I wrote down the Charpit's/auxiliary equations:

$\frac{dp}{a}=\frac{dq}{b}=\frac{dz}{3q^2p}=\frac{dx}{q^2}=\frac{dy}{2qp}$.

In the course of solving which I have arrived at the following system of equations (1):

$dz=pdx+qdy$

$z=\frac{3b^2p^4}{4a^3}-\frac{2bc_1p^3}{a^3}+\frac{3c_1^2p^2}{2a^3}+c_5$;

$x=\frac{b^2p^3}{3a^3}-\frac{bc_1p^2}{a^3}+\frac{(c_1)^2p}{a^3}+c_4$;

$y=\frac{2bp^3}{3a^2}-\frac{c_1p^2}{a^2}-c_3$,

where $c_1,c_3,c_4$ and $c_5$ are constants which should add up to two constants $c_1$ and $c_2$ in the end. As you can see, this system of equations is only not resolved with respect to $p$, which is the only term I haven't been able to write in the form of $g(z,x,y)$.

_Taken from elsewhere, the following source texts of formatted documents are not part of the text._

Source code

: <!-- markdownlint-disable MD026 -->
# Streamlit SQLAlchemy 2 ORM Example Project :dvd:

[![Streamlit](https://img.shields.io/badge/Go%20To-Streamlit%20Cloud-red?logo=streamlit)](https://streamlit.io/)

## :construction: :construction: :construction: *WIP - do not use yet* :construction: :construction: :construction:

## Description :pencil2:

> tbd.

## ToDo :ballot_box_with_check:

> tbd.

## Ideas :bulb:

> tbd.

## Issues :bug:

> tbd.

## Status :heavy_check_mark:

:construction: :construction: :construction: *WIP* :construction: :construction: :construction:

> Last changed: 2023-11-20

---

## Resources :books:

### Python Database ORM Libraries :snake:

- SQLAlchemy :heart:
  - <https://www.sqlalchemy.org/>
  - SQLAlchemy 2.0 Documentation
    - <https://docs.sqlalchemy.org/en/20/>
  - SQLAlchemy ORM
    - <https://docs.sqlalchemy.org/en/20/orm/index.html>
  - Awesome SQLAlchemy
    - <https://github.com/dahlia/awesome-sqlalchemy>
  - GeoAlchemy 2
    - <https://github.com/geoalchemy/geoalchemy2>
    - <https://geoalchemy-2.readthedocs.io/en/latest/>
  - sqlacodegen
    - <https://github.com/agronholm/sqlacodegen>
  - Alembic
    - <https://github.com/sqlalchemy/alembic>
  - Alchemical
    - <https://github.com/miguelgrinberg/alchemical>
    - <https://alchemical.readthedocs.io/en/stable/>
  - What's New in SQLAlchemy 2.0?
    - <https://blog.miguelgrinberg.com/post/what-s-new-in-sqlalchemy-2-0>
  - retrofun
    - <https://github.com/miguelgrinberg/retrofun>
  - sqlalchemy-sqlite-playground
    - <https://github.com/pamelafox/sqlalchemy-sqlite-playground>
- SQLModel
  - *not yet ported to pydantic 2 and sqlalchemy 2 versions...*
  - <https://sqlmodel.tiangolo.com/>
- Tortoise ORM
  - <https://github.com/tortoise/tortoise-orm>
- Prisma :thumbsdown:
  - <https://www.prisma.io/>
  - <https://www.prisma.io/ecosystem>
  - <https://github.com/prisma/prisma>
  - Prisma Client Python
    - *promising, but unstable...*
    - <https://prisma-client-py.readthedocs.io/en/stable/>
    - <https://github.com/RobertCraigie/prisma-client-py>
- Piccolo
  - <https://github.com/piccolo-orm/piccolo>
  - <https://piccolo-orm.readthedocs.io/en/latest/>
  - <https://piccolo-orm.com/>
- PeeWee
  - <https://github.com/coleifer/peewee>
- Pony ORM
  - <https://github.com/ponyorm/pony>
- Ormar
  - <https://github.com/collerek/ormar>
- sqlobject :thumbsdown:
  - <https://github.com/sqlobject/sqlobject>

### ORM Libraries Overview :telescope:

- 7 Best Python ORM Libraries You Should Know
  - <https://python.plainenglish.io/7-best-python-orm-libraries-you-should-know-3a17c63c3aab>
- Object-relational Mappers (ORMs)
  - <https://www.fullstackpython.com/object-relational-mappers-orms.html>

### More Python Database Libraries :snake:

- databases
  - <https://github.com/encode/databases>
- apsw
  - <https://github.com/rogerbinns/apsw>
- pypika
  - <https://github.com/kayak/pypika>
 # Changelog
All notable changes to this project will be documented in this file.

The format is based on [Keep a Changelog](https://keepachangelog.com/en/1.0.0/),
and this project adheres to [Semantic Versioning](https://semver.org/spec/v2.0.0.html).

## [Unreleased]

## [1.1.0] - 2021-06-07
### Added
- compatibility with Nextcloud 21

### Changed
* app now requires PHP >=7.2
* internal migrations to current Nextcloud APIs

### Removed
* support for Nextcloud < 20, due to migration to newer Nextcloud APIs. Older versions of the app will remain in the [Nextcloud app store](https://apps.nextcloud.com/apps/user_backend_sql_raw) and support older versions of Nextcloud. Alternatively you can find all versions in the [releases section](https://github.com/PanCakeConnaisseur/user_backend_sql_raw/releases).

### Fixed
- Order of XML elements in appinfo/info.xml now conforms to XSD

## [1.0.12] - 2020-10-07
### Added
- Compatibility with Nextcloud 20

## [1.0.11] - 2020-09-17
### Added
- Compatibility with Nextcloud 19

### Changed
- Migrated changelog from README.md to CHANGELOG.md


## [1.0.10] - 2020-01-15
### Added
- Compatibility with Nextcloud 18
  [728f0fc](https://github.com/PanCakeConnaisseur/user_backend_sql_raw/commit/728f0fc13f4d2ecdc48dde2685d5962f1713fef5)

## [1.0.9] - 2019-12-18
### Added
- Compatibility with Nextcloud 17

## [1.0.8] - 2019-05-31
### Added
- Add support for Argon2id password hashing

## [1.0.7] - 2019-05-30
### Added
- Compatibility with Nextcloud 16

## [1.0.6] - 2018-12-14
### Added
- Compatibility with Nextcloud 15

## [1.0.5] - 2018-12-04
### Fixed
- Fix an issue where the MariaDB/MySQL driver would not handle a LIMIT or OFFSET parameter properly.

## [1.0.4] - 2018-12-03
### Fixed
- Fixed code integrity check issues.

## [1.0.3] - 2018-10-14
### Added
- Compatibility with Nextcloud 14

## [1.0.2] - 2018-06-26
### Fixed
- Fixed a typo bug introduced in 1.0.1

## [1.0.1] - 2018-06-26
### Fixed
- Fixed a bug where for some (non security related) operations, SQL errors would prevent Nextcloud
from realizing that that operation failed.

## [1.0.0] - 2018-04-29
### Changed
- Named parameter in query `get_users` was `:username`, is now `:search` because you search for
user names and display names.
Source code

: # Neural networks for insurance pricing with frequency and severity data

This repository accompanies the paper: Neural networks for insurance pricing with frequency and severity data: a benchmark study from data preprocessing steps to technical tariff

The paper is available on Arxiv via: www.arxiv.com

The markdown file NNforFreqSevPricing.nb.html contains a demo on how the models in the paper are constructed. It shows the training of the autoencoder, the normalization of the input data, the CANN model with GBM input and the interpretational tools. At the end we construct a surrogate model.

The system (1) is correct when substituted into the equation, I've checked. The only fraction i haven't used in any way is the third one: $\frac{dz}{3q^2p}=\frac{dz}{3(\frac{bp-c_1}{a})^2p}$.

The equation for $x$ is a non-linear first order ODE, because there is no $y$ in the equation, but Wolfram Alpha does not solve it, for whatever reason. If it can be solved with respect to $z$ ($p=\frac{dz}{dx}$), then my problem is solved. How could i do that? If it can be done, then my immediate follow-up question is the following: why didn't i need to use the fraction $\frac{dz}{3q^2p}=\frac{dz}{3(\frac{bp-c_1}{a})^2p}$ in the course of solving the problem?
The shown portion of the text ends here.